Records for the task section start

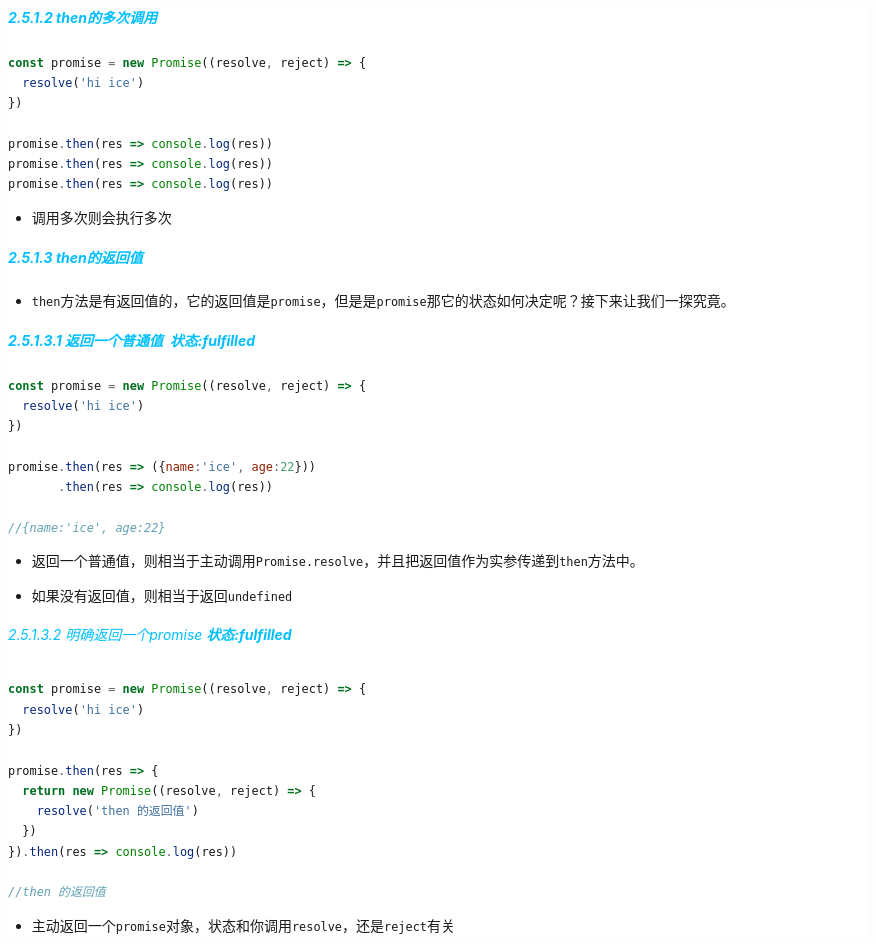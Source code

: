 #####	      	<font color=DeepSkyBlue>2.5.1.2 then的多次调用</font>

```js
const promise = new Promise((resolve, reject) => {
  resolve('hi ice')
})

promise.then(res => console.log(res))
promise.then(res => console.log(res))
promise.then(res => console.log(res))
```

- 调用多次则会执行多次

#####	      	<font color=DeepSkyBlue>2.5.1.3 then的返回值</font>

- `then`方法是有返回值的，它的返回值是`promise`，但是是`promise`那它的状态如何决定呢？接下来让我们一探究竟。

##### 	<font color=DeepSkyBlue>2.5.1.3.1 返回一个普通值  ***状态:fulfilled***</font>

```js
const promise = new Promise((resolve, reject) => {
  resolve('hi ice')
})

promise.then(res => ({name:'ice', age:22}))
       .then(res => console.log(res))
       
//{name:'ice', age:22}
```

- 返回一个普通值，则相当于主动调用`Promise.resolve`，并且把返回值作为实参传递到`then`方法中。

- 如果没有返回值，则相当于返回`undefined`

###### <font color=DeepSkyBlue>2.5.1.3.2 明确返回一个promise ***状态:fulfilled***</font>

```javascript
const promise = new Promise((resolve, reject) => {
  resolve('hi ice')
})

promise.then(res => {
  return new Promise((resolve, reject) => {
    resolve('then 的返回值')
  })
}).then(res => console.log(res))

//then 的返回值
```

- 主动返回一个`promise`对象，状态和你调用`resolve`，还是`reject`有关
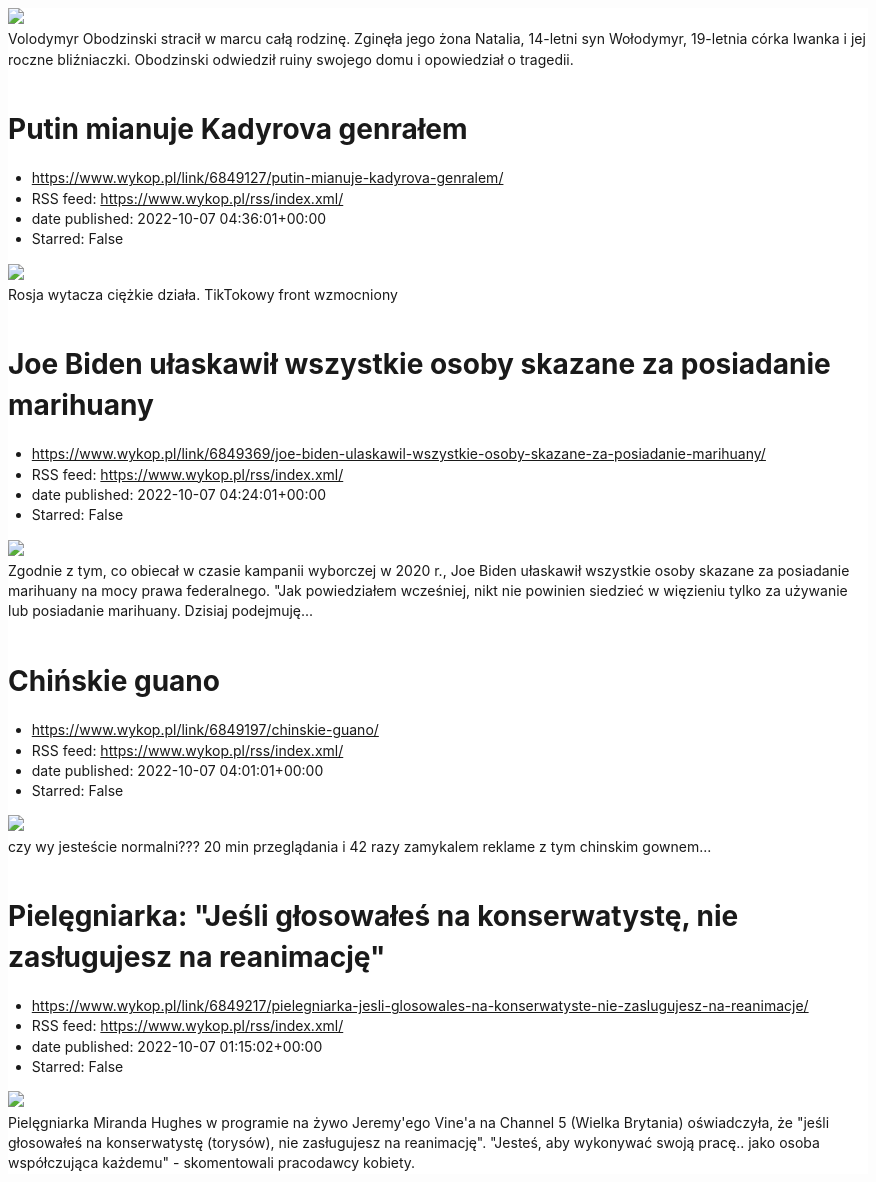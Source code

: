 <img src="https://www.wykop.pl/cdn/c3397993/link_16650967811kpkLfywmptlM3wd3qDBAz,w104h74.jpg" /><br />
		 Volodymyr Obodzinski stracił w marcu całą rodzinę. Zginęła jego żona Natalia, 14-letni syn Wołodymyr, 19-letnia córka Iwanka i jej roczne bliźniaczki. Obodzinski odwiedził ruiny swojego domu i opowiedział o tragedii.

# Putin mianuje Kadyrova genrałem
 - https://www.wykop.pl/link/6849127/putin-mianuje-kadyrova-genralem/
 - RSS feed: https://www.wykop.pl/rss/index.xml/
 - date published: 2022-10-07 04:36:01+00:00
 - Starred: False

<img src="https://www.wykop.pl/cdn/c3397993/link_1665079740OJKrXTZ51Bve2u5kaN77xl,w104h74.jpg" /><br />
		 Rosja wytacza ciężkie działa. TikTokowy front wzmocniony

# Joe Biden ułaskawił wszystkie osoby skazane za posiadanie marihuany
 - https://www.wykop.pl/link/6849369/joe-biden-ulaskawil-wszystkie-osoby-skazane-za-posiadanie-marihuany/
 - RSS feed: https://www.wykop.pl/rss/index.xml/
 - date published: 2022-10-07 04:24:01+00:00
 - Starred: False

<img src="https://www.wykop.pl/cdn/c3397993/link_1665093147pECttq7OJZzc3oZeAv3uSQ,w104h74.jpg" /><br />
		 Zgodnie z tym, co obiecał w czasie kampanii wyborczej w 2020 r., Joe Biden ułaskawił wszystkie osoby skazane za posiadanie marihuany na mocy prawa federalnego. &quot;Jak powiedziałem wcześniej, nikt nie powinien siedzieć w więzieniu tylko za używanie lub posiadanie marihuany. Dzisiaj podejmuję...

# Chińskie guano
 - https://www.wykop.pl/link/6849197/chinskie-guano/
 - RSS feed: https://www.wykop.pl/rss/index.xml/
 - date published: 2022-10-07 04:01:01+00:00
 - Starred: False

<img src="https://www.wykop.pl/cdn/c3397993/link_1665082557JpfnhLdy3Iozng2evETvzC,w104h74.jpg" /><br />
		 czy wy jesteście normalni???  20 min przeglądania i 42 razy zamykalem reklame z tym chinskim gownem...

# Pielęgniarka: "Jeśli głosowałeś na konserwatystę, nie zasługujesz na reanimację"
 - https://www.wykop.pl/link/6849217/pielegniarka-jesli-glosowales-na-konserwatyste-nie-zaslugujesz-na-reanimacje/
 - RSS feed: https://www.wykop.pl/rss/index.xml/
 - date published: 2022-10-07 01:15:02+00:00
 - Starred: False

<img src="https://www.wykop.pl/cdn/c3397993/link_1665083470DzxEx4F49TzStCe7TGGVqt,w104h74.jpg" /><br />
		 Pielęgniarka Miranda Hughes w programie na żywo Jeremy'ego Vine'a na Channel 5 (Wielka Brytania) oświadczyła, że &quot;jeśli głosowałeś na konserwatystę (torysów), nie zasługujesz na reanimację&quot;. &quot;Jesteś, aby wykonywać swoją pracę.. jako osoba współczująca każdemu&quot; - skomentowali pracodawcy kobiety.
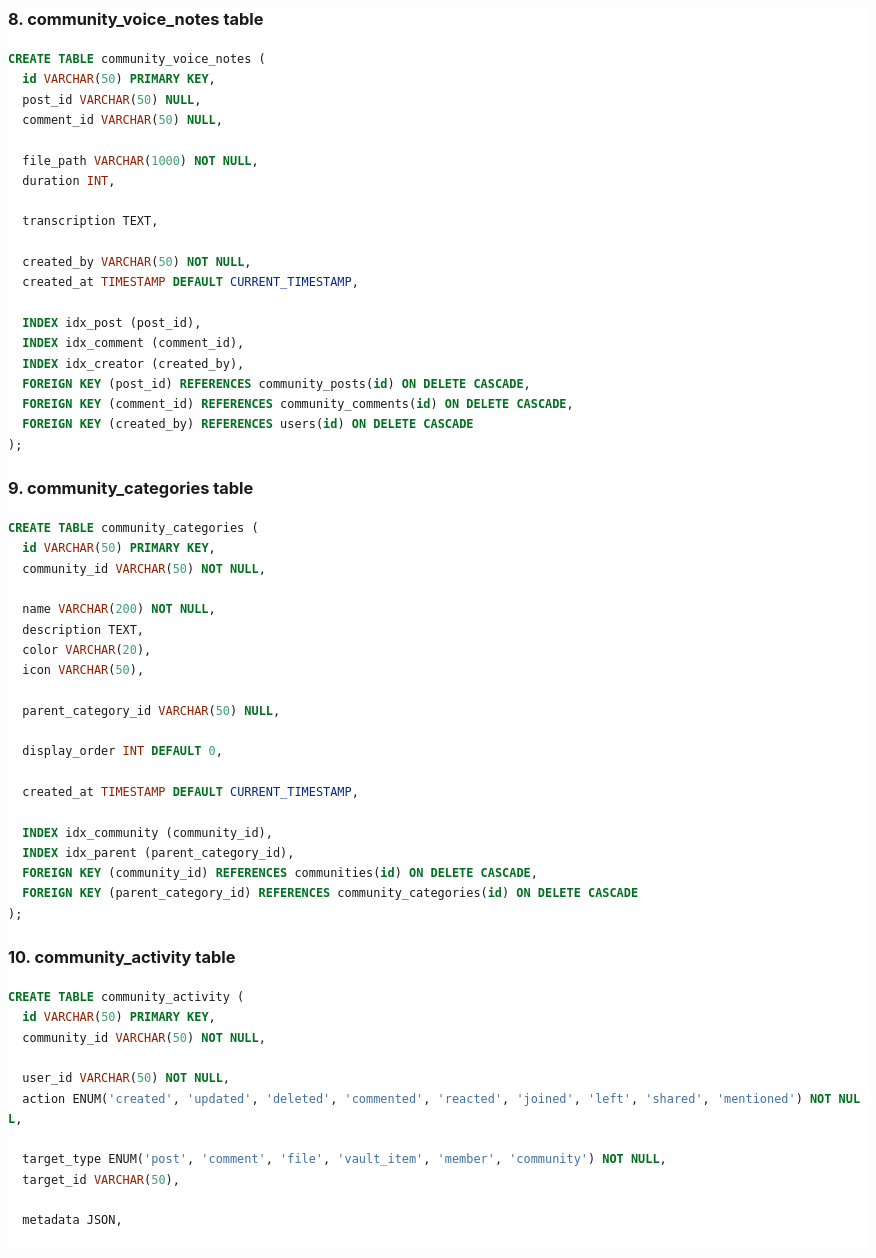 ### 8. **community_voice_notes** table
```sql
CREATE TABLE community_voice_notes (
  id VARCHAR(50) PRIMARY KEY,
  post_id VARCHAR(50) NULL,
  comment_id VARCHAR(50) NULL,
  
  file_path VARCHAR(1000) NOT NULL,
  duration INT,
  
  transcription TEXT,
  
  created_by VARCHAR(50) NOT NULL,
  created_at TIMESTAMP DEFAULT CURRENT_TIMESTAMP,
  
  INDEX idx_post (post_id),
  INDEX idx_comment (comment_id),
  INDEX idx_creator (created_by),
  FOREIGN KEY (post_id) REFERENCES community_posts(id) ON DELETE CASCADE,
  FOREIGN KEY (comment_id) REFERENCES community_comments(id) ON DELETE CASCADE,
  FOREIGN KEY (created_by) REFERENCES users(id) ON DELETE CASCADE
);
```

### 9. **community_categories** table
```sql
CREATE TABLE community_categories (
  id VARCHAR(50) PRIMARY KEY,
  community_id VARCHAR(50) NOT NULL,
  
  name VARCHAR(200) NOT NULL,
  description TEXT,
  color VARCHAR(20),
  icon VARCHAR(50),
  
  parent_category_id VARCHAR(50) NULL,
  
  display_order INT DEFAULT 0,
  
  created_at TIMESTAMP DEFAULT CURRENT_TIMESTAMP,
  
  INDEX idx_community (community_id),
  INDEX idx_parent (parent_category_id),
  FOREIGN KEY (community_id) REFERENCES communities(id) ON DELETE CASCADE,
  FOREIGN KEY (parent_category_id) REFERENCES community_categories(id) ON DELETE CASCADE
);
```

### 10. **community_activity** table
```sql
CREATE TABLE community_activity (
  id VARCHAR(50) PRIMARY KEY,
  community_id VARCHAR(50) NOT NULL,
  
  user_id VARCHAR(50) NOT NULL,
  action ENUM('created', 'updated', 'deleted', 'commented', 'reacted', 'joined', 'left', 'shared', 'mentioned') NOT NULL,
  
  target_type ENUM('post', 'comment', 'file', 'vault_item', 'member', 'community') NOT NULL,
  target_id VARCHAR(50),
  
  metadata JSON,
  
```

Records for the task section end

Exercise brief: Write the records out again exactly; none of the pictures belong in the copy.

Solution to the problem:
Source code

: #####	      	<font color=DeepSkyBlue>2.5.1.2 then的多次调用</font>

```js
const promise = new Promise((resolve, reject) => {
  resolve('hi ice')
})

promise.then(res => console.log(res))
promise.then(res => console.log(res))
promise.then(res => console.log(res))
```

- 调用多次则会执行多次

#####	      	<font color=DeepSkyBlue>2.5.1.3 then的返回值</font>

- `then`方法是有返回值的，它的返回值是`promise`，但是是`promise`那它的状态如何决定呢？接下来让我们一探究竟。

##### 	<font color=DeepSkyBlue>2.5.1.3.1 返回一个普通值  ***状态:fulfilled***</font>

```js
const promise = new Promise((resolve, reject) => {
  resolve('hi ice')
})

promise.then(res => ({name:'ice', age:22}))
       .then(res => console.log(res))
       
//{name:'ice', age:22}
```

- 返回一个普通值，则相当于主动调用`Promise.resolve`，并且把返回值作为实参传递到`then`方法中。

- 如果没有返回值，则相当于返回`undefined`

###### <font color=DeepSkyBlue>2.5.1.3.2 明确返回一个promise ***状态:fulfilled***</font>

```javascript
const promise = new Promise((resolve, reject) => {
  resolve('hi ice')
})

promise.then(res => {
  return new Promise((resolve, reject) => {
    resolve('then 的返回值')
  })
}).then(res => console.log(res))

//then 的返回值
```

- 主动返回一个`promise`对象，状态和你调用`resolve`，还是`reject`有关
Source code

: <img src="https://www.wykop.pl/cdn/c3397993/link_16650967811kpkLfywmptlM3wd3qDBAz,w104h74.jpg" /><br />
		 Volodymyr Obodzinski stracił w marcu całą rodzinę. Zginęła jego żona Natalia, 14-letni syn Wołodymyr, 19-letnia córka Iwanka i jej roczne bliźniaczki. Obodzinski odwiedził ruiny swojego domu i opowiedział o tragedii.

# Putin mianuje Kadyrova genrałem
 - https://www.wykop.pl/link/6849127/putin-mianuje-kadyrova-genralem/
 - RSS feed: https://www.wykop.pl/rss/index.xml/
 - date published: 2022-10-07 04:36:01+00:00
 - Starred: False

<img src="https://www.wykop.pl/cdn/c3397993/link_1665079740OJKrXTZ51Bve2u5kaN77xl,w104h74.jpg" /><br />
		 Rosja wytacza ciężkie działa. TikTokowy front wzmocniony

# Joe Biden ułaskawił wszystkie osoby skazane za posiadanie marihuany
 - https://www.wykop.pl/link/6849369/joe-biden-ulaskawil-wszystkie-osoby-skazane-za-posiadanie-marihuany/
 - RSS feed: https://www.wykop.pl/rss/index.xml/
 - date published: 2022-10-07 04:24:01+00:00
 - Starred: False

<img src="https://www.wykop.pl/cdn/c3397993/link_1665093147pECttq7OJZzc3oZeAv3uSQ,w104h74.jpg" /><br />
		 Zgodnie z tym, co obiecał w czasie kampanii wyborczej w 2020 r., Joe Biden ułaskawił wszystkie osoby skazane za posiadanie marihuany na mocy prawa federalnego. &quot;Jak powiedziałem wcześniej, nikt nie powinien siedzieć w więzieniu tylko za używanie lub posiadanie marihuany. Dzisiaj podejmuję...

# Chińskie guano
 - https://www.wykop.pl/link/6849197/chinskie-guano/
 - RSS feed: https://www.wykop.pl/rss/index.xml/
 - date published: 2022-10-07 04:01:01+00:00
 - Starred: False

<img src="https://www.wykop.pl/cdn/c3397993/link_1665082557JpfnhLdy3Iozng2evETvzC,w104h74.jpg" /><br />
		 czy wy jesteście normalni???  20 min przeglądania i 42 razy zamykalem reklame z tym chinskim gownem...

# Pielęgniarka: "Jeśli głosowałeś na konserwatystę, nie zasługujesz na reanimację"
 - https://www.wykop.pl/link/6849217/pielegniarka-jesli-glosowales-na-konserwatyste-nie-zaslugujesz-na-reanimacje/
 - RSS feed: https://www.wykop.pl/rss/index.xml/
 - date published: 2022-10-07 01:15:02+00:00
 - Starred: False

<img src="https://www.wykop.pl/cdn/c3397993/link_1665083470DzxEx4F49TzStCe7TGGVqt,w104h74.jpg" /><br />
		 Pielęgniarka Miranda Hughes w programie na żywo Jeremy'ego Vine'a na Channel 5 (Wielka Brytania) oświadczyła, że &quot;jeśli głosowałeś na konserwatystę (torysów), nie zasługujesz na reanimację&quot;. &quot;Jesteś, aby wykonywać swoją pracę.. jako osoba współczująca każdemu&quot; - skomentowali pracodawcy kobiety.
 ### 8. **community_voice_notes** table
```sql
CREATE TABLE community_voice_notes (
  id VARCHAR(50) PRIMARY KEY,
  post_id VARCHAR(50) NULL,
  comment_id VARCHAR(50) NULL,
  
  file_path VARCHAR(1000) NOT NULL,
  duration INT,
  
  transcription TEXT,
  
  created_by VARCHAR(50) NOT NULL,
  created_at TIMESTAMP DEFAULT CURRENT_TIMESTAMP,
  
  INDEX idx_post (post_id),
  INDEX idx_comment (comment_id),
  INDEX idx_creator (created_by),
  FOREIGN KEY (post_id) REFERENCES community_posts(id) ON DELETE CASCADE,
  FOREIGN KEY (comment_id) REFERENCES community_comments(id) ON DELETE CASCADE,
  FOREIGN KEY (created_by) REFERENCES users(id) ON DELETE CASCADE
);
```

### 9. **community_categories** table
```sql
CREATE TABLE community_categories (
  id VARCHAR(50) PRIMARY KEY,
  community_id VARCHAR(50) NOT NULL,
  
  name VARCHAR(200) NOT NULL,
  description TEXT,
  color VARCHAR(20),
  icon VARCHAR(50),
  
  parent_category_id VARCHAR(50) NULL,
  
  display_order INT DEFAULT 0,
  
  created_at TIMESTAMP DEFAULT CURRENT_TIMESTAMP,
  
  INDEX idx_community (community_id),
  INDEX idx_parent (parent_category_id),
  FOREIGN KEY (community_id) REFERENCES communities(id) ON DELETE CASCADE,
  FOREIGN KEY (parent_category_id) REFERENCES community_categories(id) ON DELETE CASCADE
);
```

### 10. **community_activity** table
```sql
CREATE TABLE community_activity (
  id VARCHAR(50) PRIMARY KEY,
  community_id VARCHAR(50) NOT NULL,
  
  user_id VARCHAR(50) NOT NULL,
  action ENUM('created', 'updated', 'deleted', 'commented', 'reacted', 'joined', 'left', 'shared', 'mentioned') NOT NULL,
  
  target_type ENUM('post', 'comment', 'file', 'vault_item', 'member', 'community') NOT NULL,
  target_id VARCHAR(50),
  
  metadata JSON,
  
```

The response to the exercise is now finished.